Of course, the Tax Agent Services Act (TASA) does penalise anyone offering BAS agent services without registering with the Tax Practitioner Board (TPB) but, TASA is still doing little to encourage small businesses to deal only with registered BAS agents.
Many businesses have no idea that using an unregistered practitioner could be to their own peril and may result in hefty penalties. TASA is here to protect the public from risks associated with dealing with unqualified or unskilled BAS providers.
BAS services must be provided by registered practitioners. However, it is interesting to learn that there are only 14,000 registered professionals servicing Australian businesses and yet, there are more that 2.4 million businesses in Australia. Clearly, it is inevitable for Australian businesses to engage the services of unregistered people.
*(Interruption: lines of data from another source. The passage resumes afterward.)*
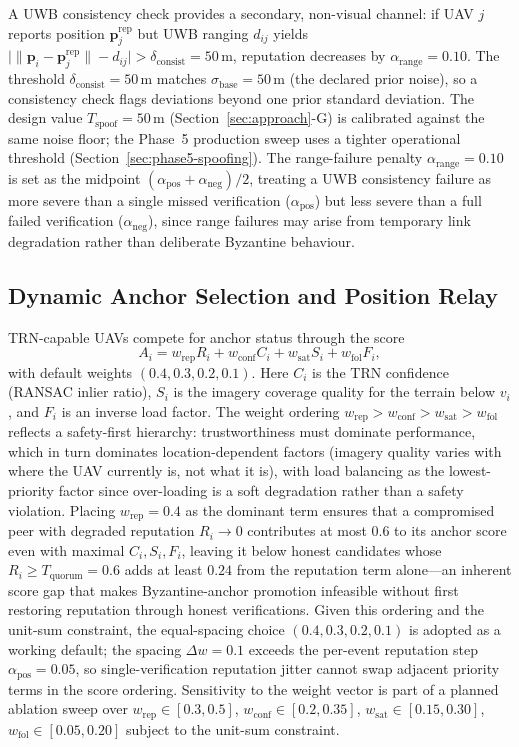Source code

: \documentclass[journal,10pt,twocolumn]{IEEEtran}
\begin{document}
A UWB consistency check provides a secondary, non-visual channel: if UAV $j$ reports position $\mathbf{p}_j^\text{rep}$ but UWB ranging $d_{ij}$ yields $\bigl| \lVert \mathbf{p}_i - \mathbf{p}_j^\text{rep} \rVert - d_{ij} \bigr| > \delta_\text{consist} = 50$\,m, reputation decreases by $\alpha_\text{range} = 0.10$. The threshold $\delta_\text{consist} = 50$\,m matches $\sigma_\text{base}=50$\,m (the declared prior noise), so a consistency check flags deviations beyond one prior standard deviation. The design value $T_\text{spoof}=50$\,m (Section~\ref{sec:approach}-G) is calibrated against the same noise floor; the Phase~5 production sweep uses a tighter operational threshold (Section~\ref{sec:phase5-spoofing}). The range-failure penalty $\alpha_\text{range} = 0.10$ is set as the midpoint $(\alpha_\text{pos}+\alpha_\text{neg})/2$, treating a UWB consistency failure as more severe than a single missed verification ($\alpha_\text{pos}$) but less severe than a full failed verification ($\alpha_\text{neg}$), since range failures may arise from temporary link degradation rather than deliberate Byzantine behaviour.

\subsection{Dynamic Anchor Selection and Position Relay}

TRN-capable UAVs compete for anchor status through the score
\begin{equation}
A_i = w_\text{rep} R_i + w_\text{conf} C_i + w_\text{sat} S_i + w_\text{fol} F_i,
\label{eq:anchor_score}
\end{equation}
with default weights $(0.4, 0.3, 0.2, 0.1)$. Here $C_i$ is the TRN confidence (RANSAC inlier ratio), $S_i$ is the imagery coverage quality for the terrain below $v_i$, and $F_i$ is an inverse load factor. The weight ordering $w_\text{rep} > w_\text{conf} > w_\text{sat} > w_\text{fol}$ reflects a safety-first hierarchy: trustworthiness must dominate performance, which in turn dominates location-dependent factors (imagery quality varies with where the UAV currently is, not what it is), with load balancing as the lowest-priority factor since over-loading is a soft degradation rather than a safety violation. Placing $w_\text{rep}=0.4$ as the dominant term ensures that a compromised peer with degraded reputation $R_i\to 0$ contributes at most $0.6$ to its anchor score even with maximal $C_i, S_i, F_i$, leaving it below honest candidates whose $R_i\geq T_\text{quorum}=0.6$ adds at least $0.24$ from the reputation term alone---an inherent score gap that makes Byzantine-anchor promotion infeasible without first restoring reputation through honest verifications. Given this ordering and the unit-sum constraint, the equal-spacing choice $(0.4, 0.3, 0.2, 0.1)$ is adopted as a working default; the spacing $\Delta w = 0.1$ exceeds the per-event reputation step $\alpha_\text{pos}=0.05$, so single-verification reputation jitter cannot swap adjacent priority terms in the score ordering. Sensitivity to the weight vector is part of a planned ablation sweep over $w_\text{rep}\in[0.3, 0.5]$, $w_\text{conf}\in[0.2, 0.35]$, $w_\text{sat}\in[0.15, 0.30]$, $w_\text{fol}\in[0.05, 0.20]$ subject to the unit-sum constraint.
\end{document}
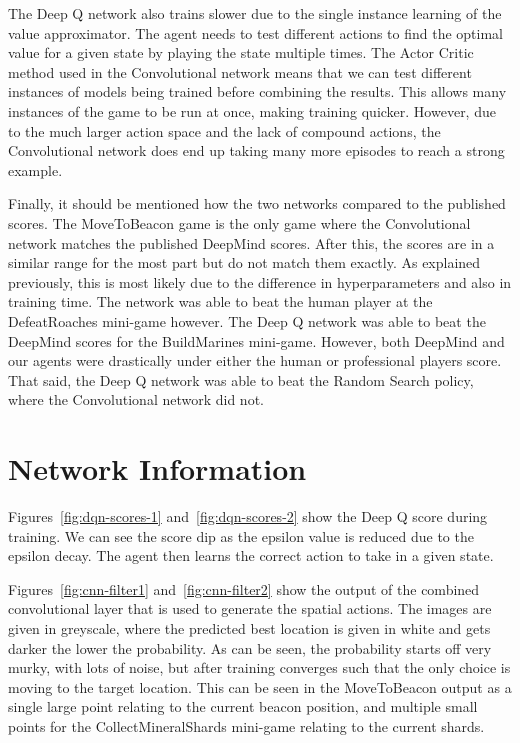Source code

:The Deep Q network also trains slower due to the single instance learning of the
value approximator. The agent needs to test different actions to find the
optimal value for a given state by playing the state multiple times. The Actor
Critic method used in the Convolutional network means that we can test different
instances of models being trained before combining the results. This allows many
instances of the game to be run at once, making training quicker. However, due
to the much larger action space and the lack of compound actions, the
Convolutional network does end up taking many more episodes to reach a strong
example.

Finally, it should be mentioned how the two networks compared to the published
scores. The MoveToBeacon game is the only game where the Convolutional network
matches the published DeepMind scores. After this, the scores are in a similar
range for the most part but do not match them exactly. As explained previously,
this is most likely due to the difference in hyperparameters and also in
training time. The network was able to beat the human player at the
DefeatRoaches mini-game however. The Deep Q network was able to beat the
DeepMind scores for the BuildMarines mini-game. However, both DeepMind and our
agents were drastically under either the human or professional players score.
That said, the Deep Q network was able to beat the Random Search policy, where
the Convolutional network did not.

\section{Network Information}

Figures~\ref{fig:dqn-scores-1} and~\ref{fig:dqn-scores-2} show the Deep Q score
during training. We can see the score dip as the epsilon value is reduced due to
the epsilon decay. The agent then learns the correct action to take in a given
state.

Figures~\ref{fig:cnn-filter1} and~\ref{fig:cnn-filter2} show the output of the
combined convolutional layer that is used to generate the spatial actions. The
images are given in greyscale, where the predicted best location is given in
white and gets darker the lower the probability. As can be seen, the
probability starts off very murky, with lots of noise, but after training
converges such that the only choice is moving to the target location. This can
be seen in the MoveToBeacon output as a single large point relating to the
current beacon position, and multiple small points for the CollectMineralShards
mini-game relating to the current shards.

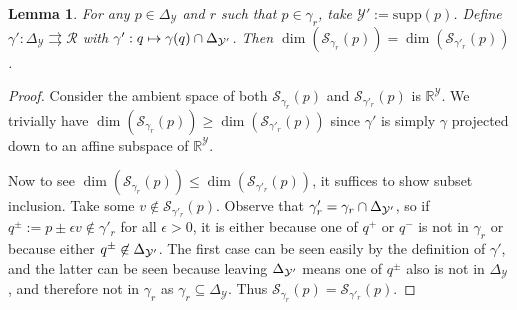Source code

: \documentclass{article}
\newcommand{\Comments}{1}
\newcommand{\mytodo}[2]{\ifnum\Comments=1%
	\todo[linecolor=#1!80!black,backgroundcolor=#1,bordercolor=#1!80!black]{#2}\fi}
\newcommand{\jessiet}[1]{\mytodo{purple!20!white}{JF: #1}}
\newcommand{\reals}{\mathbb{R}}
\newcommand{\simplex}{\Delta_\Y}
\newcommand{\supp}{\mathrm{supp}}
\newcommand{\spn}{\mathrm{span}}
\newcommand{\R}{\mathcal{R}}
\renewcommand{\S}{\mathcal{S}}
\newcommand{\Y}{\mathcal{Y}}
\newcommand{\toto}{\rightrightarrows}
\newtheorem{lemma}{Lemma}
\begin{document}
\begin{lemma}\label{lem:p-boundary-fsd}
	For any $p \in \simplex$ and $r$ such that $p \in \gamma_r$, take $\Y' := \supp(p)$.
	Define $\gamma' : \simplex \toto \R$ with $\gamma' : q \mapsto \gamma(q) \cap \simplexp$.
	Then $\dim(\S_{\gamma_r}(p)) = \dim(\S_{\gamma'_r}(p))$.
\end{lemma}
\begin{proof}
	Consider the ambient space of both $\S_{\gamma_r}(p)$ and $\S_{\gamma'_r}(p)$ is $\reals^\Y$.
	We trivially have $\dim(\S_{\gamma_r}(p)) \geq \dim(\S_{\gamma'_r}(p))$ since $\gamma'$ is simply $\gamma$ projected down to an affine subspace of $\reals^\Y$.
	
	Now to see $\dim(\S_{\gamma_r}(p)) \leq \dim(\S_{\gamma'_r}(p))$, it suffices to show subset inclusion.
	Take some $v \not \in \S_{\gamma'_r}(p)$.
	Observe that $\gamma'_r = \gamma_r \cap \simplexp$, so if $q^\pm := p \pm \epsilon v \not \in \gamma'_r$ for all $\epsilon > 0$, it is either because one of $q^+$ or $q^-$ is not in $\gamma_r$ or because either $q^\pm \not \in \simplexp$.
	The first case can be seen easily by the definition of $\gamma'$, and the latter can be seen because leaving $\simplexp$ means one of $q^\pm$ also is not in $\simplex$, and therefore not in $\gamma_r$ as $\gamma_r \subseteq \simplex$.
	Thus $\S_{\gamma_r}(p) = \S_{\gamma'_r}(p)$.
%	
\end{proof}
\end{document}
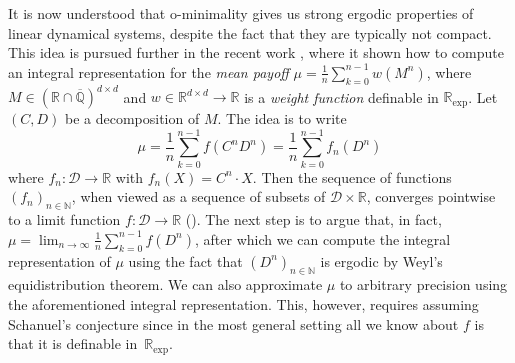 \documentclass[a4paper,UKenglish,cleveref]{lipics-v2021}
\newcommand{\nat}{\mathbb{N}}
\newcommand{\rel}{\mathbb{R}}
\newcommand{\rat}{\mathbb{Q}}
\newcommand{\alg}{\overline{\rat}}
\newcommand{\ralg}{\rel \cap \alg}
\newcommand{\rexp}{\rel_{\exp}}
\newcommand{\Dcal}{\mathcal{D}}
\begin{document}
It is now understood that o-minimality gives us strong ergodic properties of linear dynamical systems, despite the fact that they are typically not compact.
This idea is pursued further in the recent work \cite{nahs}, where it shown how to compute an integral representation for the \emph{mean payoff} $\mu = \frac 1 n \sum_{k=0}^{n-1} w(M^n)$, where $M \in (\ralg)^{d\times d}$ and $w \in \rel^{d\times d} \to \rel$ is a \emph{weight function} definable in $\rexp$.
Let $(C,D)$ be a decomposition of $M$.
The idea is to write
\[
\mu = \frac 1 n \sum_{k=0}^{n-1} f(C^nD^n) = \frac 1 n \sum_{k=0}^{n-1} f_n(D^n)
\]
where $f_n \colon \Dcal \to \rel$ with $f_n (X) = C^n \cdot X$.
Then the sequence of functions $(f_n)_{n\in\nat}$, when viewed as a sequence of subsets of $\Dcal \times \rel$, converges pointwise to a limit function $f \colon \Dcal \to \rel$ ().
The next step is to argue that, in fact, $\mu = \lim_{n\to \infty} \frac 1 n \sum_{k=0}^{n-1} f(D^n)$, after which we can compute the integral representation of $\mu$ using the fact that $(D^n)_{n\in\nat}$ is ergodic by Weyl's equidistribution theorem.
We can also approximate $\mu$ to arbitrary precision using the aforementioned integral representation.
This, however, requires assuming Schanuel's conjecture since in the most general setting all we know about $f$ is that it is definable in~$\rexp$.






\end{document}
There simply aren’t enough registered BAS agents.
However, we are hoping that encouraging small business operators to deal only with registered agents will force more providers to come within the regulatory environment and fill the obvious gap.
“We recommend deductibility for the costs of registered BAS agent services and an amnesty for illegal operators to come forward and seek BAS agent registration,” said Conway.
The introduction of tax deductibility for BAS agent services will improve the integrity of information being reported, by identifying unregistered practitioners who may not have the necessary education and experience requirements.
So are you a business owner? Then save yourself from the unnecessary risk with this simple question – ‘Are you a registered BAS agent?’ That isn’t so hard, now is it?